**Task requirements**
Pictures should be left out when the listing below is repeated word for word.

**Source data**
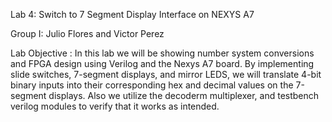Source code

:Lab 4: Switch to 7 Segment Display Interface on NEXYS A7

Group I: Julio Flores and Victor Perez

Lab Objective : In this lab we will be showing number system conversions and FPGA design using Verilog and the Nexys A7 board. By implementing slide switches, 7-segment displays, and mirror LEDS, we will translate 4-bit binary inputs into their corresponding hex and decimal values on the 7-segment displays. Also we utilize the decoderm multiplexer, and testbench verilog modules to verify that it works as intended. 
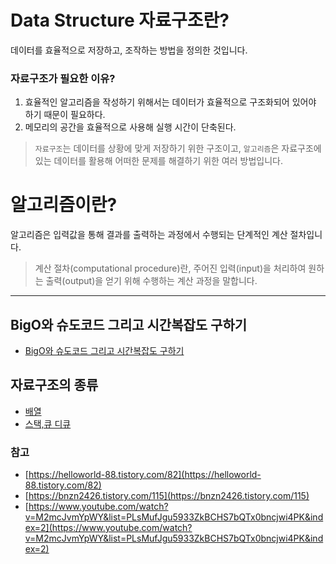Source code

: # Data Structure 자료구조란?

데이터를 효율적으로 저장하고, 조작하는 방법을 정의한 것입니다.

### 자료구조가 필요한 이유?

1. 효율적인 알고리즘을 작성하기 위해서는 데이터가 효율적으로 구조화되어 있어야 하기 때문이 필요하다.
2. 메모리의 공간을 효율적으로 사용해 실행 시간이 단축된다.

> `자료구조`는 데이터를 상황에 맞게 저장하기 위한 구조이고, `알고리즘`은 자료구조에 있는 데이터를 활용해 어떠한 문제를 해결하기 위한 여러 방법입니다.

# 알고리즘이란?

알고리즘은 입력값을 통해 결과를 출력하는 과정에서 수행되는 단계적인 계산 절차입니다.

> 계산 절차(computational procedure)란, 주어진 입력(input)을 처리하여 원하는 출력(output)을 얻기 위해 수행하는 계산 과정을 말합니다.

---

## BigO와 슈도코드 그리고 시간복잡도 구하기

- [BigO와 슈도코드 그리고 시간복잡도 구하기](./BigO%EC%99%80%20%EC%8A%88%EB%8F%84%EC%BD%94%EB%93%9C%20%EA%B7%B8%EB%A6%AC%EA%B3%A0%20%EC%8B%9C%EA%B0%84%EB%B3%B5%EC%9E%A1%EB%8F%84%20%EA%B5%AC%ED%95%98%EA%B8%B0%20.md)

## 자료구조의 종류

- [배열](./type/%EB%B0%B0%EC%97%B4.md)
- [스택,큐 디큐](./type/%EC%8A%A4%ED%83%9D%2C%ED%81%90%20%EB%94%94%ED%81%90.md)

### 참고

- [https://helloworld-88.tistory.com/82](https://helloworld-88.tistory.com/82)
- [https://bnzn2426.tistory.com/115](https://bnzn2426.tistory.com/115)
- [https://www.youtube.com/watch?v=M2mcJvmYpWY&list=PLsMufJgu5933ZkBCHS7bQTx0bncjwi4PK&index=2](https://www.youtube.com/watch?v=M2mcJvmYpWY&list=PLsMufJgu5933ZkBCHS7bQTx0bncjwi4PK&index=2)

**Answer for this exercise**
Source code

:Lab 4: Switch to 7 Segment Display Interface on NEXYS A7

Group I: Julio Flores and Victor Perez

Lab Objective : In this lab we will be showing number system conversions and FPGA design using Verilog and the Nexys A7 board. By implementing slide switches, 7-segment displays, and mirror LEDS, we will translate 4-bit binary inputs into their corresponding hex and decimal values on the 7-segment displays. Also we utilize the decoderm multiplexer, and testbench verilog modules to verify that it works as intended. 
Source code

: # Data Structure 자료구조란?

데이터를 효율적으로 저장하고, 조작하는 방법을 정의한 것입니다.

### 자료구조가 필요한 이유?

1. 효율적인 알고리즘을 작성하기 위해서는 데이터가 효율적으로 구조화되어 있어야 하기 때문이 필요하다.
2. 메모리의 공간을 효율적으로 사용해 실행 시간이 단축된다.

> `자료구조`는 데이터를 상황에 맞게 저장하기 위한 구조이고, `알고리즘`은 자료구조에 있는 데이터를 활용해 어떠한 문제를 해결하기 위한 여러 방법입니다.

# 알고리즘이란?

알고리즘은 입력값을 통해 결과를 출력하는 과정에서 수행되는 단계적인 계산 절차입니다.

> 계산 절차(computational procedure)란, 주어진 입력(input)을 처리하여 원하는 출력(output)을 얻기 위해 수행하는 계산 과정을 말합니다.

---

## BigO와 슈도코드 그리고 시간복잡도 구하기

- [BigO와 슈도코드 그리고 시간복잡도 구하기](./BigO%EC%99%80%20%EC%8A%88%EB%8F%84%EC%BD%94%EB%93%9C%20%EA%B7%B8%EB%A6%AC%EA%B3%A0%20%EC%8B%9C%EA%B0%84%EB%B3%B5%EC%9E%A1%EB%8F%84%20%EA%B5%AC%ED%95%98%EA%B8%B0%20.md)

## 자료구조의 종류

- [배열](./type/%EB%B0%B0%EC%97%B4.md)
- [스택,큐 디큐](./type/%EC%8A%A4%ED%83%9D%2C%ED%81%90%20%EB%94%94%ED%81%90.md)

### 참고

- [https://helloworld-88.tistory.com/82](https://helloworld-88.tistory.com/82)
- [https://bnzn2426.tistory.com/115](https://bnzn2426.tistory.com/115)
- [https://www.youtube.com/watch?v=M2mcJvmYpWY&list=PLsMufJgu5933ZkBCHS7bQTx0bncjwi4PK&index=2](https://www.youtube.com/watch?v=M2mcJvmYpWY&list=PLsMufJgu5933ZkBCHS7bQTx0bncjwi4PK&index=2)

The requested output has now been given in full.